Certain ApiQueryRecentChanges::run api query is too slow, slowing down dewiki
Open, Needs TriagePublic

Description

MariaDB MARIADB db1071 dewiki > EXPLAIN SELECT /* ApiQueryRecentChanges::run */ rc_id, rc_timestamp, rc_namespace, rc_title, rc_cur_id, rc_type, rc_deleted, rc_this_oldid, rc_last_oldid FROM `recentchanges` WHERE (rc_timestamp>='20161024013525') AND rc_namespace IN ('0', '120') AND rc_type IN ('0', '1', '3', '6') ORDER BY rc_timestamp ASC, rc_id ASC LIMIT 101\G
*************************** 1. row ***************************
           id: 1
  select_type: SIMPLE
        table: recentchanges
         type: index
possible_keys: rc_timestamp,rc_namespace_title,rc_ns_usertext,tmp_3,rc_name_type_patrolled_timestamp
          key: rc_timestamp
      key_len: 16
          ref: NULL
         rows: 1239
        Extra: Using where
1 row in set (0.01 sec)

MariaDB MARIADB db1071 dewiki > FLUSH STATUS; pager cat > /dev/null; SELECT /* ApiQueryRecentChanges::run */ rc_id, rc_timestamp, rc_namespace, rc_title, rc_cur_id, rc_type, rc_deleted, rc_this_oldid, rc_last_oldid FROM `recentchanges` WHERE (rc_timestamp>='20161024013525') AND rc_namespace IN ('0', '120') AND rc_type IN ('0', '1', '3', '6') ORDER BY rc_timestamp ASC, rc_id ASC LIMIT 101; nopager; SHOW STATUS like 'Hand%';
Query OK, 0 rows affected (0.00 sec)

PAGER set to 'cat > /dev/null'
101 rows in set (1 min 14.06 sec)

PAGER set to stdout
+----------------------------+---------+
| Variable_name              | Value   |
+----------------------------+---------+
| Handler_commit             | 1       |
| Handler_delete             | 0       |
| Handler_discover           | 0       |
| Handler_external_lock      | 0       |
| Handler_icp_attempts       | 0       |
| Handler_icp_match          | 0       |
| Handler_mrr_init           | 0       |
| Handler_mrr_key_refills    | 0       |
| Handler_mrr_rowid_refills  | 0       |
| Handler_prepare            | 0       |
| Handler_read_first         | 1       |
| Handler_read_key           | 0       |
| Handler_read_last          | 0       |
| Handler_read_next          | 3343340 |
| Handler_read_prev          | 0       |
| Handler_read_rnd           | 0       |
| Handler_read_rnd_deleted   | 0       |
| Handler_read_rnd_next      | 0       |
| Handler_rollback           | 0       |
| Handler_savepoint          | 0       |
| Handler_savepoint_rollback | 0       |
| Handler_tmp_update         | 0       |
| Handler_tmp_write          | 0       |
| Handler_update             | 0       |
| Handler_write              | 0       |
+----------------------------+---------+
25 rows in set (0.00 sec)

I believe this query is impossible to optimize no matter the index used- the reason is that it has 3 ranges and an order by, which a BTREE is not good for that. A rewrite should be considered (SELECT UNION?), or if it is not possible, disabling it entirely.

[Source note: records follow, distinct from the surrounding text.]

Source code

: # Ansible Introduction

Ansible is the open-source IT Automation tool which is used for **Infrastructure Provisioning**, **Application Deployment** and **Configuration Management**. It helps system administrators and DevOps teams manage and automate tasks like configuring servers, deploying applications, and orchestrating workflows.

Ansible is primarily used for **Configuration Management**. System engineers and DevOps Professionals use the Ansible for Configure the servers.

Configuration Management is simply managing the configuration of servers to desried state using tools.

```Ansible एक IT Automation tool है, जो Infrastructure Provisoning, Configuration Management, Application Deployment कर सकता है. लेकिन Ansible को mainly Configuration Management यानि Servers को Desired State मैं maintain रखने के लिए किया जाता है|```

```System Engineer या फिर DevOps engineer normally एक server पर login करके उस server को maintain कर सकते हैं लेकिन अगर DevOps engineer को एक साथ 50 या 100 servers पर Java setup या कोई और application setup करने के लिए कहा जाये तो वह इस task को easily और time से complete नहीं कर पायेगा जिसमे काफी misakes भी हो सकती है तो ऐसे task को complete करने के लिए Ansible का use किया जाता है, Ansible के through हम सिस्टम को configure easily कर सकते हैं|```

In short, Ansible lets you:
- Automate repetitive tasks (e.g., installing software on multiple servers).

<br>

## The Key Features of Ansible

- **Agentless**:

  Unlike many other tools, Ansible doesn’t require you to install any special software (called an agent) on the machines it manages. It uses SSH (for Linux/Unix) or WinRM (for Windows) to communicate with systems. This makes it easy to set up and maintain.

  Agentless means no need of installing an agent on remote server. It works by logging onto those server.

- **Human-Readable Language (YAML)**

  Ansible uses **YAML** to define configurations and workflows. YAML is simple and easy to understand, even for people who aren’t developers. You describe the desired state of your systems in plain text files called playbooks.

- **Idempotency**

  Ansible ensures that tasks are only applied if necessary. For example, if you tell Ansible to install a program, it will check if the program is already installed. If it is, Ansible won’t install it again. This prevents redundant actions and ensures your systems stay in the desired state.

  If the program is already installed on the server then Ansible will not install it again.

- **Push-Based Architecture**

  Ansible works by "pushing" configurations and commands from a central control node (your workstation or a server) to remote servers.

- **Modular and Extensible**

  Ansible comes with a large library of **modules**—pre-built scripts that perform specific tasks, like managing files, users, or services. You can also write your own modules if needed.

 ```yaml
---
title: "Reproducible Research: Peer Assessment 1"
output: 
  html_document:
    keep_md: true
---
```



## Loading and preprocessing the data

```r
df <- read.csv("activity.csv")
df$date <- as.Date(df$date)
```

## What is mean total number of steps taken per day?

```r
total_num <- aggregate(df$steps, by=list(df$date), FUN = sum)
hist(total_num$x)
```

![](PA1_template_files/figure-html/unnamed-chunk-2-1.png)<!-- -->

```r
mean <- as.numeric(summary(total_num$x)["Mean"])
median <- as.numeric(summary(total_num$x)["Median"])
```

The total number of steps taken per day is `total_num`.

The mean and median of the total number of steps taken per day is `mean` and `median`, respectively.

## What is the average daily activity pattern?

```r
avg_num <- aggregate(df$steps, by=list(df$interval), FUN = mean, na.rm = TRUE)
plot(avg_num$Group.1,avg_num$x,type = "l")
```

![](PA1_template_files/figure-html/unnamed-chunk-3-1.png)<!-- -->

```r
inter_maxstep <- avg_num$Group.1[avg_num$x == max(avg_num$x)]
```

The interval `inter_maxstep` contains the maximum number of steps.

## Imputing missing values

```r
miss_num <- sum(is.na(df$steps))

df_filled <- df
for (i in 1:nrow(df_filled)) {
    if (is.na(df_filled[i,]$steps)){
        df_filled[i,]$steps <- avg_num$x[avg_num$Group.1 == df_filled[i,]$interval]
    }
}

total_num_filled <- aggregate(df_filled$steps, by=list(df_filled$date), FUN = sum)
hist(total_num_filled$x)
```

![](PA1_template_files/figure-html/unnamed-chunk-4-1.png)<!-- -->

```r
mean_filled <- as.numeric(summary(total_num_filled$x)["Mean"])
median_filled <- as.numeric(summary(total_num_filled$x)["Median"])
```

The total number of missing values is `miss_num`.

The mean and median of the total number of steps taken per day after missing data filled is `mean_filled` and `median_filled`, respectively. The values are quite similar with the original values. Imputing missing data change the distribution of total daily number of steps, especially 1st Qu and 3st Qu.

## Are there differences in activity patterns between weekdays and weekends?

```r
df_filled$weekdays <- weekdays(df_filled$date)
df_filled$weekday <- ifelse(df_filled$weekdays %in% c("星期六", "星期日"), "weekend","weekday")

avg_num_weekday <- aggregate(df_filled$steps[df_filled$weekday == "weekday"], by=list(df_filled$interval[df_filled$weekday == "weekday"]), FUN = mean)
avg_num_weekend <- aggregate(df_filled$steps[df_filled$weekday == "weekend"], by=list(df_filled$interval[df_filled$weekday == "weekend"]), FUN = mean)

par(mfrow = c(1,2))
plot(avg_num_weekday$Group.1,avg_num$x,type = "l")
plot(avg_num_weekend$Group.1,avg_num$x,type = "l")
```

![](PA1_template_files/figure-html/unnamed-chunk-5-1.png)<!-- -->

jcrespo created this task.Oct 25 2016, 9:05 AM
Restricted Application added a subscriber: Aklapper. · View Herald TranscriptOct 25 2016, 9:05 AM
Anomie added a subscriber: Anomie.

Hmm. Yeah, theoretically it could realize that it could do this by combining multiple ranges from an appropriate index like we'd do manually with unions, but it doesn't seem like MySQL is likely to be smart enough to do that. It's doing the best it can now by using rc_timestamp and using the rest of the conditions to filter.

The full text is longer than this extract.